### TASK INPUT
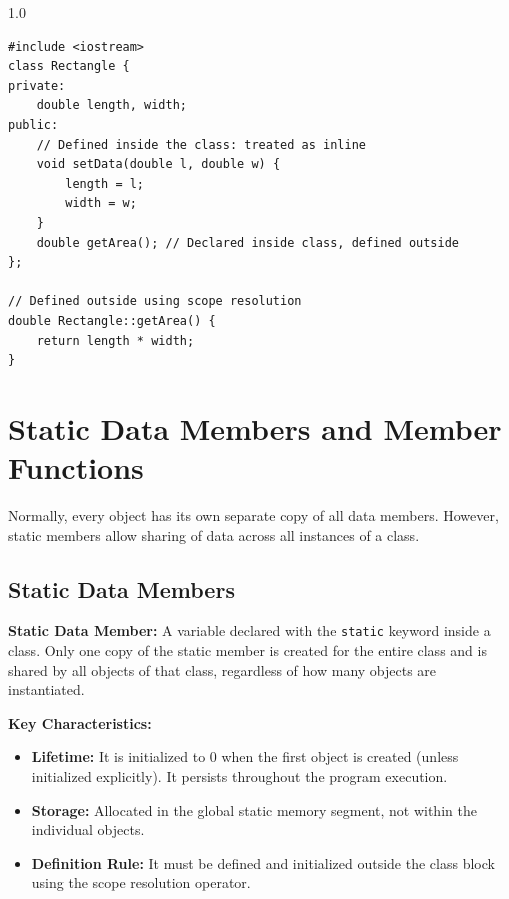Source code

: \documentclass[12pt,a4paper]{article}
\begin{document}
\begin{tcolorbox}[examplebox, title={Code Example: Inside vs. Outside class definitions}]
\begin{spacing}{1.0}
\begin{verbatim}
#include <iostream>
class Rectangle {
private:
    double length, width;
public:
    // Defined inside the class: treated as inline
    void setData(double l, double w) {
        length = l;
        width = w;
    }
    double getArea(); // Declared inside class, defined outside
};

// Defined outside using scope resolution
double Rectangle::getArea() {
    return length * width;
}
\end{verbatim}
\end{spacing}
\end{tcolorbox}

\section{Static Data Members and Member Functions}

Normally, every object has its own separate copy of all data members. However, static members allow sharing of data across all instances of a class.

\subsection{Static Data Members}
\begin{tcolorbox}[defbox]
\textbf{Static Data Member:} A variable declared with the \texttt{static} keyword inside a class. Only one copy of the static member is created for the entire class and is shared by all objects of that class, regardless of how many objects are instantiated.
\end{tcolorbox}
\textbf{Key Characteristics:}
\begin{itemize}[leftmargin=*, itemsep=2pt]
  \item \textbf{Lifetime:} It is initialized to 0 when the first object is created (unless initialized explicitly). It persists throughout the program execution.
  \item \textbf{Storage:} Allocated in the global static memory segment, not within the individual objects.
  \item \textbf{Definition Rule:} It must be defined and initialized outside the class block using the scope resolution operator.
\end{itemize}
\end{document}

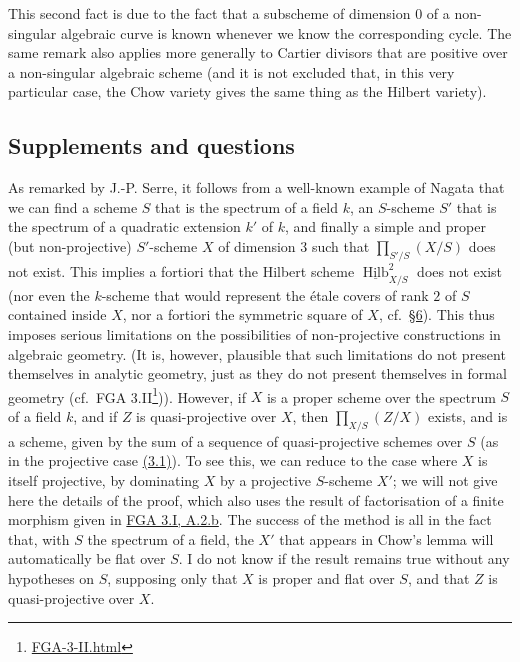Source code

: \documentclass{article}
\renewcommand{\href}[2]{#2\footnote{\url{#1}}}
\newcommand{\oldpage}[1]{\marginpar{\footnotesize$\Big\vert$ \textit{p.~#1}}}
\theoremstyle{definition}
\theoremstyle{definition}
\theoremstyle{definition}
\theoremstyle{definition}
\theoremstyle{remark}
\begin{document}
\oldpage{221-27}This second fact is due to the fact that a subscheme of dimension \(0\) of a non-singular algebraic curve is known whenever we know the corresponding cycle.
The same remark also applies more generally to Cartier divisors that are positive over a non-singular algebraic scheme (and it is not excluded that, in this very particular case, the Chow variety gives the same thing as the Hilbert variety).

\hypertarget{fga-3-iv-section-7}{%
\subsection{Supplements and questions}\label{fga-3-iv-section-7}}

As remarked by J.-P. Serre, it follows from a well-known example of Nagata that we can find a scheme \(S\) that is the spectrum of a field \(k\), an \(S\)-scheme \(S'\) that is the spectrum of a quadratic extension \(k'\) of \(k\), and finally a simple and proper (but non-projective) \(S'\)-scheme \(X\) of dimension \(3\) such that \(\prod_{S'/S}(X/S)\) does not exist.
This implies a fortiori that the Hilbert scheme \(\underline{\operatorname{Hilb}}_{X/S}^2\) does not exist (nor even the \(k\)-scheme that would represent the étale covers of rank \(2\) of \(S\) contained inside \(X\), nor a fortiori the symmetric square of \(X\), cf.~\protect\hyperlink{fga-3-iv-section-6}{§6}).
This thus imposes serious limitations on the possibilities of non-projective constructions in algebraic geometry.
(It is, however, plausible that such limitations do not present themselves in analytic geometry, just as they do not present themselves in formal geometry (cf.~\href{FGA-3-II.html}{FGA 3.II})).
However, if \(X\) is a proper scheme over the spectrum \(S\) of a field \(k\), and if \(Z\) is quasi-projective over \(X\), then \(\prod_{X/S}(Z/X)\) exists, and is a scheme, given by the sum of a sequence of quasi-projective schemes over \(S\) (as in the projective case \protect\hyperlink{fga-3-iv-theorem-3.1}{(3.1)}).
To see this, we can reduce to the case where \(X\) is itself projective, by dominating \(X\) by a projective \(S\)-scheme \(X'\);
we will not give here the details of the proof, which also uses the result of factorisation of a finite morphism given in \protect\hyperlink{fga-3-i-section-A.2.b}{FGA 3.I, A.2.b}.
The success of the method is all in the fact that, with \(S\) the spectrum of a field, the \(X'\) that appears in Chow's lemma will automatically be flat over \(S\).
I do not know if the result remains true without any hypotheses on \(S\), supposing only that \(X\) is proper and flat over \(S\), and that \(Z\) is quasi-projective over \(X\).
\end{document}
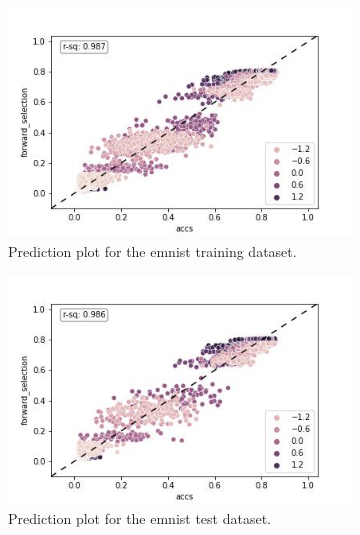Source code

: \documentclass{article} %
\begin{document}
\begin{figure}
    \begin{subfigure}{.33\textwidth}
        \centering
        \includegraphics[width=.98\linewidth]{emnist/arctan_all_epochs_forward_selection.jpg}
        \caption{Prediction plot for the emnist training dataset.}
        \label{fig:emnist_prediction_plot_train}
    \end{subfigure}%
    \begin{subfigure}{.33\textwidth}
        \centering
        \includegraphics[width=.98\linewidth]{emnist/arctan_all_epochs_forward_selection_val.jpg}
        \caption{Prediction plot for the emnist test dataset.}
        \label{fig:emnist_prediction_plot_val}
    \end{subfigure}
    \begin{subfigure}{.33\textwidth}
        \centering

\end{subfigure}
\end{figure}
\end{document}
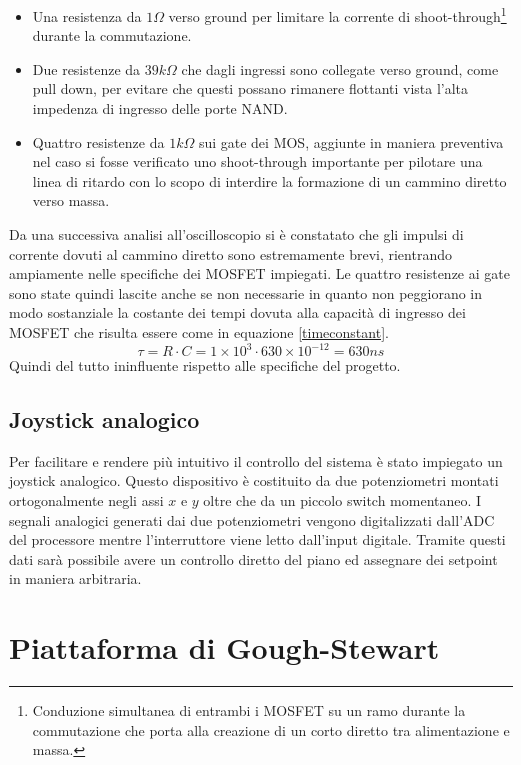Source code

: \documentclass[12pt,twoside,openright]{report}
\begin{document}
\begin{itemize}
\item Una resistenza da $1\Omega$ verso ground per limitare la corrente di shoot-through\footnote{Conduzione simultanea di entrambi i MOSFET su un ramo durante la commutazione che porta alla creazione di un corto diretto tra alimentazione e massa.} durante la commutazione.
\item Due resistenze da $39k\Omega$ che dagli ingressi sono collegate verso ground, come pull down, per evitare che questi possano rimanere flottanti vista l'alta impedenza di ingresso delle porte NAND.
\item Quattro resistenze da $1k\Omega$ sui gate dei MOS, aggiunte in maniera preventiva nel caso si fosse verificato uno shoot-through importante per pilotare una linea di ritardo con lo scopo di interdire la formazione di un cammino diretto verso massa.
\end{itemize}
Da una successiva analisi all'oscilloscopio si è constatato che gli impulsi di corrente dovuti al cammino diretto sono estremamente brevi, rientrando ampiamente nelle specifiche dei MOSFET impiegati. Le quattro resistenze ai gate sono state quindi lascite anche se non necessarie in quanto non peggiorano in modo sostanziale la costante dei tempi dovuta alla capacità di ingresso dei MOSFET che risulta essere come in equazione \ref{timeconstant}.
\begin{equation}\label{timeconstant}
\tau=R\cdot C = 1\times 10^3 \cdot 630\times 10^{-12}=630 ns
\end{equation}
Quindi del tutto ininfluente rispetto alle specifiche del progetto.

\section{Joystick analogico}\label{joystick}
Per facilitare e rendere più intuitivo il controllo del sistema è stato impiegato un joystick analogico. Questo dispositivo è costituito da due potenziometri montati ortogonalmente negli assi $x$ e $y$ oltre che da un piccolo switch momentaneo. I segnali analogici generati dai due potenziometri vengono digitalizzati dall'ADC del processore mentre l'interruttore viene letto dall'input digitale. Tramite questi dati sarà possibile avere un controllo diretto del piano ed assegnare dei setpoint in maniera arbitraria.

\newpage

\chapter{Piattaforma di Gough-Stewart}\label{pianostewart}
\end{document}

### REQUIRED ACTION
Match on "length" and copy out every line of the entries that contains it.

### OUTPUT OF THE EXERCISE
    double length, width;
        length = l;
    return length * width;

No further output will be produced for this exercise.